Revised Common Lectionary (Semicontinuous)
4 Dlatego, bracia, moi ukochani, moja tęsknoto, radości i korono, tak właśnie trwajcie w Panu, ukochani.
Słowa zachęty
2 Zachęcam Ewodię i zachęcam Syntyche, aby były jednomyślne w Panu. 3 Tak, proszę i ciebie, wierny towarzyszu,[a] pomagaj im. One dla dobrej nowiny zmagały się wraz ze mną, Klemensem i innymi moimi współpracownikami, których imiona są w Zwoju życia.
4 Radujcie się w Panu zawsze! Powtarzam: Radujcie się! 5 Bądźcie znani wszystkim ze swojej rzetelności — Pan jest blisko!
6 Przestańcie martwić się o cokolwiek.

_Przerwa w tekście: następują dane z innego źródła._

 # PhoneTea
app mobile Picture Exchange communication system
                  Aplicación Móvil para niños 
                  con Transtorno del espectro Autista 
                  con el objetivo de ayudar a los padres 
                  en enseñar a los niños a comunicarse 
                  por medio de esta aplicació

Raczej w każdej sprawie, gdy się modlicie i prosicie, z wdzięcznością przedstawiajcie swoje potrzeby Bogu. 7 A pokój Boży, którego nie ogarnie żaden umysł, będzie w Chrystusie Jezusie strzegł waszych serc oraz myśli.
8 W końcu, bracia, rozmyślajcie o tym, co prawdziwe, szlachetne, sprawiedliwe, czyste, miłe, godne polecenia, może uchodzić za wzór i zasługuje na uznanie. 9 Wprowadzajcie w życie to, czego nauczyliście się, co przejęliście, o czym usłyszeliście i co widzieliście u mnie, a Bóg pokoju[b] będzie z wami.
Przypowieść o gościach weselnych
22 Jezus tymczasem znów odwołał się do przykładu. 2 Królestwo Niebios przypomina pewnego króla, który przygotowywał wesele swojemu synowi. 3 Posłał poddanych, by zwołali na uroczystość gości, lecz zaproszeni nie chcieli przyjść.
4 Posłał więc innych poddanych. Powiedzcie zaproszonym — polecił — że pierwsze danie gotowe, mięso czeka na przyrządzenie, wszystko już dopięte. Przyjdźcie na wesele. 5 Oni jednak zlekceważyli zaproszenie i odeszli, jeden na swoje pole, drugi do swego handlu, 6 a pozostali schwytali jego sługi, znieważyli lub pozabijali.
7 Król rozgniewał się, posłał swoje wojsko, wygubił morderców, a ich miasto puścił z dymem. 8 Następnie powiedział do służby: Wesele wprawdzie gotowe, ale zaproszeni nie byli godni. 9 Wyjdźcie więc na skrzyżowania dróg i zaproście na wesele tylu, ilu spotkacie. 10 Słudzy wyszli i sprowadzili napotkanych, złych i dobrych — i zapełniły się miejsca przy stole.
11 Wówczas wszedł król. Chciał przyjrzeć się zaproszonym. Zobaczył wśród nich człowieka nie ubranego w weselną szatę. 12 Jak tu wszedłeś, przyjacielu — zapytał — nie mając weselnej szaty? A ten oniemiał. 13 Król natomiast rozkazał swej służbie: Zwiążcie mu ręce i nogi i wyrzućcie na zewnątrz, w ciemność, tam będzie płacz i zgrzytanie zębami.
14 Wielu bowiem jest zaproszonych, lecz niewielu wybranych.